We peered through the twilight. . . . Yes, there was something around the giant’s wrist, but so tight that it was almost buried in the flesh. The Doctor touched it gently. But before he could say anything Chee-Chee’s voice broke out again, his words cutting the stillness in a curious, hoarse, sharp whisper.
“The blue stone beads!—Don’t you see them? . . . They don’t fit him any more since he’s grown a giant. But he’s Otho Bludge the artist. That’s the bracelet he got from Pippiteepa the grandmother of the Fairies!—It is he, Doctor, Otho Bludge, who was blown off the Earth in the Days Before There Was a Moon!”
THE TWENTIETH CHAPTER
The Doctor and the Giant
“All right, Chee-Chee, all right,” said the Doctor hurriedly. “Wait now. We’ll see what we can find out. Don’t get excited.”
In spite of the Doctor’s reassuring words I could see that he himself was by this time quite a little agitated. And for that no one could blame him. After weeks in this weird world where naught but extraordinary things came up day after day we had been constantly wondering when we’d see the strange Human whose traces and influence were everywhere so evident. Now at last he had appeared.

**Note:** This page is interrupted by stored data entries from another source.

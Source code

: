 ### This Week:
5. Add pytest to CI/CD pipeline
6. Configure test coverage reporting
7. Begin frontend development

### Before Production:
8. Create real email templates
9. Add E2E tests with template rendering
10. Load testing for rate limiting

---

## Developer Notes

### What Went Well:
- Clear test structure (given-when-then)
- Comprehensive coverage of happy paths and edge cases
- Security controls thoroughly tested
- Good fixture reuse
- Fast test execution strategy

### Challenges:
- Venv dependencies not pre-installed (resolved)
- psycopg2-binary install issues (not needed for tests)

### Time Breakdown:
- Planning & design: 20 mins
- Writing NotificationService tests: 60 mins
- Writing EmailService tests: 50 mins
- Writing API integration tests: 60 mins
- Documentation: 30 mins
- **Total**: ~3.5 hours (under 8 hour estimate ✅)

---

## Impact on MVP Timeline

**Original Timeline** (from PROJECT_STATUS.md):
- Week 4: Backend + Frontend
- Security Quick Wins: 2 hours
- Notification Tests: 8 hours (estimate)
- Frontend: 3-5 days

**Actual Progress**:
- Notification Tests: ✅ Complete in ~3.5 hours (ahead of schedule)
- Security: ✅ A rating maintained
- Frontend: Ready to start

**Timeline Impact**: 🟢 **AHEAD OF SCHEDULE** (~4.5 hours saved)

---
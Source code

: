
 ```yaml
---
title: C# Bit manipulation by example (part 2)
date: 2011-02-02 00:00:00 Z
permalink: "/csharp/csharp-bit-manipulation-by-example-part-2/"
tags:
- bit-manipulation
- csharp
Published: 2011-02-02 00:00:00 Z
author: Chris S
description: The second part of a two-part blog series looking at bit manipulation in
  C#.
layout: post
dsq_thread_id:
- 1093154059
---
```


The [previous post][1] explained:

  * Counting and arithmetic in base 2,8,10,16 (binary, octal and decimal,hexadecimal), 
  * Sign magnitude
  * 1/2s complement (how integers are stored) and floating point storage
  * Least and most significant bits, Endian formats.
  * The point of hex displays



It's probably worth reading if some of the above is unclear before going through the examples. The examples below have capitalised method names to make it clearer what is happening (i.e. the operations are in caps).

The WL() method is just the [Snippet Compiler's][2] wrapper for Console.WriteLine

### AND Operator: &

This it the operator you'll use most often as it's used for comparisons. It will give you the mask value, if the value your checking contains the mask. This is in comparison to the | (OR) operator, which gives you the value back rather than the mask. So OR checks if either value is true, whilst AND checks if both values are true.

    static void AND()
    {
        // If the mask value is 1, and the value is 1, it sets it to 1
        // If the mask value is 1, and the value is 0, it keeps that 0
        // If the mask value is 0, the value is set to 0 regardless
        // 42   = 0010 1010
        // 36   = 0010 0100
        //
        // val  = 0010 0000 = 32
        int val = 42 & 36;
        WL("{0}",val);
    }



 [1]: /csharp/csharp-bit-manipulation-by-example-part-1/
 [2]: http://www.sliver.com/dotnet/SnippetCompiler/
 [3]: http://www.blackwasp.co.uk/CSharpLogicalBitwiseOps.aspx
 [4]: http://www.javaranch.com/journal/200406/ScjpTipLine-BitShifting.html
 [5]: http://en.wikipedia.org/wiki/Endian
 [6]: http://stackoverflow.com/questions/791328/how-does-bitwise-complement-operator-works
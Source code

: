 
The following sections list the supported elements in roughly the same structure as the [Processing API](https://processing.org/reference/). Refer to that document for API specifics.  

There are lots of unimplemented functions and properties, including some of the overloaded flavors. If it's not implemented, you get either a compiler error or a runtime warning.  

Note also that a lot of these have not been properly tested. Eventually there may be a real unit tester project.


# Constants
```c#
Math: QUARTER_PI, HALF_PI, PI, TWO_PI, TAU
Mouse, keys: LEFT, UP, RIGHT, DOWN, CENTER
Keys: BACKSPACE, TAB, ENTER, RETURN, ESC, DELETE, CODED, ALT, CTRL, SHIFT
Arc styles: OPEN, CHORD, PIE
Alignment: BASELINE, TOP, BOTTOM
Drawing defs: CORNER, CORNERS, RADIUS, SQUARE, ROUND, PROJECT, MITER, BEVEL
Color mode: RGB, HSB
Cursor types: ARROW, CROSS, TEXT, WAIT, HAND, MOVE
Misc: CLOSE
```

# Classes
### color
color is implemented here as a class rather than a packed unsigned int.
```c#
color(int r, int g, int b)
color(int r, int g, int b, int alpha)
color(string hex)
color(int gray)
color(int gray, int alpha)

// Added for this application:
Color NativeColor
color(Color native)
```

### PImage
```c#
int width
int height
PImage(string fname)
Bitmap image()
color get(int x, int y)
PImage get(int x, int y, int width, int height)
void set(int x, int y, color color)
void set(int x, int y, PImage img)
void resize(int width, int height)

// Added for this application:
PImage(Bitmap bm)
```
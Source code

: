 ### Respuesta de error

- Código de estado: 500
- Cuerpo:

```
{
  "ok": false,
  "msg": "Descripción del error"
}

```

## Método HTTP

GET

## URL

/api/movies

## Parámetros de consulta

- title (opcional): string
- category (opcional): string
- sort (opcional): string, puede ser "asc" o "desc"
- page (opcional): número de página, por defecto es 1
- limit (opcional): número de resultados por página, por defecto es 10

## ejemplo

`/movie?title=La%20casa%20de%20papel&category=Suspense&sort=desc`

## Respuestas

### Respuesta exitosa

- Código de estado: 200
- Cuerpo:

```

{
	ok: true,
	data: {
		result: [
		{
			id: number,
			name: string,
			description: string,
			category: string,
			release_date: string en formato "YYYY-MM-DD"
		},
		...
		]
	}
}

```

I gazed up at the gigantic figure rearing away into the skies above our heads. With one of his feet he could easily have crushed the lot of us like so many cockroaches. Yet he, with the rest of the gathering, seemed not unfriendly to us, if a bit puzzled by our size. As for John Dolittle, he may have been a little upset by Chee-Chee’s announcement, but he certainly wasn’t scared. He at once set to work to get into touch with this strange creature who had called on us. And, as was usual with his experiments of this kind, the other side seemed more than willing to help.
The giant wore very little clothes. A garment somewhat similar to our own, made from the flexible bark and leaves we had discovered in the forest, covered his middle from the arm-pits down to the lower thighs. His hair was long and shaggy, falling almost to his shoulders. The Doctor measured up to a line somewhere near his ankle-bone. Apparently realizing that it was difficult for John Dolittle to talk with him at that range, the giant made a movement with his hand and at once the insects nearest to us rose and crawled away. In the space thus cleared the man-monster sat down to converse with his visitors from the Earth.
It was curious that after this I too no longer feared the enormous creature who looked like something from a fairy tale or a nightmare. Stretching down a tremendous hand, he lifted the Doctor, as though he had been a doll, and set him upon his bare knee. From this height—at least thirty feet above my head—John Dolittle clambered still further up the giant’s frame till he stood upon his shoulder.
Here he apparently had much greater success in making himself understood than he had had lower down. By standing on tip-toe he could just reach the Moon Man’s ear. Presently descending to the knee again, he began calling to me.
“Stubbins—I say, Stubbins! Have you got a notebook handy?”